§ **Description of the task**
The entries must be repeated verbatim, and their images left out.

Top of Records provided

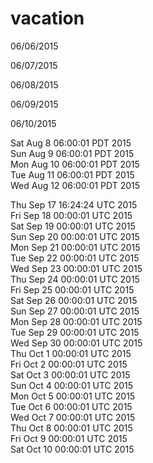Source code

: # vacation
06/06/2015

06/07/2015

06/08/2015

06/09/2015

06/10/2015

Sat Aug  8 06:00:01 PDT 2015  
Sun Aug  9 06:00:01 PDT 2015  
Mon Aug 10 06:00:01 PDT 2015  
Tue Aug 11 06:00:01 PDT 2015  
Wed Aug 12 06:00:01 PDT 2015  
  
Thu Sep 17 16:24:24 UTC 2015  
Fri Sep 18 00:00:01 UTC 2015  
Sat Sep 19 00:00:01 UTC 2015  
Sun Sep 20 00:00:01 UTC 2015  
Mon Sep 21 00:00:01 UTC 2015  
Tue Sep 22 00:00:01 UTC 2015  
Wed Sep 23 00:00:01 UTC 2015  
Thu Sep 24 00:00:01 UTC 2015  
Fri Sep 25 00:00:01 UTC 2015  
Sat Sep 26 00:00:01 UTC 2015  
Sun Sep 27 00:00:01 UTC 2015  
Mon Sep 28 00:00:01 UTC 2015  
Tue Sep 29 00:00:01 UTC 2015  
Wed Sep 30 00:00:01 UTC 2015  
Thu Oct  1 00:00:01 UTC 2015  
Fri Oct  2 00:00:01 UTC 2015  
Sat Oct  3 00:00:01 UTC 2015  
Sun Oct  4 00:00:01 UTC 2015  
Mon Oct  5 00:00:01 UTC 2015  
Tue Oct  6 00:00:01 UTC 2015  
Wed Oct  7 00:00:01 UTC 2015  
Thu Oct  8 00:00:01 UTC 2015  
Fri Oct  9 00:00:01 UTC 2015  
Sat Oct 10 00:00:01 UTC 2015  
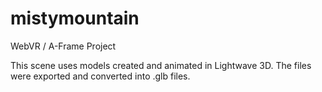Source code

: # mistymountain
WebVR / A-Frame Project

This scene uses models created and animated in Lightwave 3D. The files were exported and converted into .glb files.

Bottom of Records provided

§ **Answer to this problem**
Source code

: # vacation
06/06/2015

06/07/2015

06/08/2015

06/09/2015

06/10/2015

Sat Aug  8 06:00:01 PDT 2015  
Sun Aug  9 06:00:01 PDT 2015  
Mon Aug 10 06:00:01 PDT 2015  
Tue Aug 11 06:00:01 PDT 2015  
Wed Aug 12 06:00:01 PDT 2015  
  
Thu Sep 17 16:24:24 UTC 2015  
Fri Sep 18 00:00:01 UTC 2015  
Sat Sep 19 00:00:01 UTC 2015  
Sun Sep 20 00:00:01 UTC 2015  
Mon Sep 21 00:00:01 UTC 2015  
Tue Sep 22 00:00:01 UTC 2015  
Wed Sep 23 00:00:01 UTC 2015  
Thu Sep 24 00:00:01 UTC 2015  
Fri Sep 25 00:00:01 UTC 2015  
Sat Sep 26 00:00:01 UTC 2015  
Sun Sep 27 00:00:01 UTC 2015  
Mon Sep 28 00:00:01 UTC 2015  
Tue Sep 29 00:00:01 UTC 2015  
Wed Sep 30 00:00:01 UTC 2015  
Thu Oct  1 00:00:01 UTC 2015  
Fri Oct  2 00:00:01 UTC 2015  
Sat Oct  3 00:00:01 UTC 2015  
Sun Oct  4 00:00:01 UTC 2015  
Mon Oct  5 00:00:01 UTC 2015  
Tue Oct  6 00:00:01 UTC 2015  
Wed Oct  7 00:00:01 UTC 2015  
Thu Oct  8 00:00:01 UTC 2015  
Fri Oct  9 00:00:01 UTC 2015  
Sat Oct 10 00:00:01 UTC 2015  
Source code

: # mistymountain
WebVR / A-Frame Project

This scene uses models created and animated in Lightwave 3D. The files were exported and converted into .glb files.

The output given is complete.